The third SMLQC seminar will be given by Pascal Friederich on March 2, 2023 (15:00 Paris | 22:00 Beijing | 09:00 New York).
Title
Machine Learning for Simulation, Understanding, and Design of Molecules and Materials
Abstract
Machine learning can accelerate the design of new molecules and materials in multiple ways, e.g. by learning from large amounts of (simulated or experimental) data to predict molecular or materials properties faster, or by interfacing machine learning algorithms for autonomous decision-making directly with automated high-throughput experiments. In this talk, I focus on our research activities on graph neural networks for materials property prediction [1,2] and understanding of structure property relations [3], as well as on the use of graph neural networks for accelerated atomistic simulations [4,5]. Application areas range from superconductors, metal-organic frameworks and organic semiconductors to photochemical reactions. In the subsequent hands-on tutorial, we will introduce KGCNN, our in-house developed graph neural network library based on Keras/TensorFlow [6].
References
- Reiser et al., Software Impacts 2021, https://www.sciencedirect.com/science/article/pii/S266596382100035X
- Reiser et al., Communications Materials 2022, https://www.nature.com/articles/s43246-022-00315-6
- Teufel et al., NeurIPS Workshop 2022, https://arxiv.org/abs/2211.13236
- Friederich et al., Nature Materials 2021, https://www.nature.com/articles/s41563-020-0777-6
- Li et al., Chemical Science 2021, https://pubs.rsc.org/en/content/articlehtml/2021/sc/d0sc05610c
- https://github.com/aimat-lab/gcnn_keras
Biography
After his B.S. and M.Sc. in physics and a Ph.D. in physics on multiscale modeling of organic semiconductors, Pascal Friederich received a Marie-Sklodowska-Curie Postdoctoral Fellowship at Harvard University and the University of Toronto where he worked on machine learning methods for chemistry. In 2020, Pascal Friederich joined the Informatics Department of the Karlsruhe Institute of Technology as a tenure-track professor, leading the AI for Materials Science (AiMat, https://aimat.science) research group.
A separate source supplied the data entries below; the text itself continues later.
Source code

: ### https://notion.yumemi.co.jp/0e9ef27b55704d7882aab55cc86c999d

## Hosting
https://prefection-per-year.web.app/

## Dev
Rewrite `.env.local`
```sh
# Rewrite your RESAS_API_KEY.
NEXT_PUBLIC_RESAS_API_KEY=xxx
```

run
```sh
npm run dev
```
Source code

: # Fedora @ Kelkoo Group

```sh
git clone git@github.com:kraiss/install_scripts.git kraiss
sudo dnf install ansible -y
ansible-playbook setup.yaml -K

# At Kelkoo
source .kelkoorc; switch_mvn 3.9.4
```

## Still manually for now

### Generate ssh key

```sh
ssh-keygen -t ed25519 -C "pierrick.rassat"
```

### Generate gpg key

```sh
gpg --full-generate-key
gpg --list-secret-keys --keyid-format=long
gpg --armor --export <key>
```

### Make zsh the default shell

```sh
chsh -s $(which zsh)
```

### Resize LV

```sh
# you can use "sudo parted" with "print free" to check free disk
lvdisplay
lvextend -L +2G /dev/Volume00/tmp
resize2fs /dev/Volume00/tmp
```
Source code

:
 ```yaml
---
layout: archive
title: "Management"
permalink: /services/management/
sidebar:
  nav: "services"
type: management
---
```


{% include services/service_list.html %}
The AiMat research group focuses on developing and applying machine learning methods for property prediction, simulation, understanding, and design of molecules and materials, as well as on interfacing machine learning methods with automated materials experiments. In 2022, Pascal Friederich received the Heinz-Maier-Leibnitz Prize from the German Research Foundation.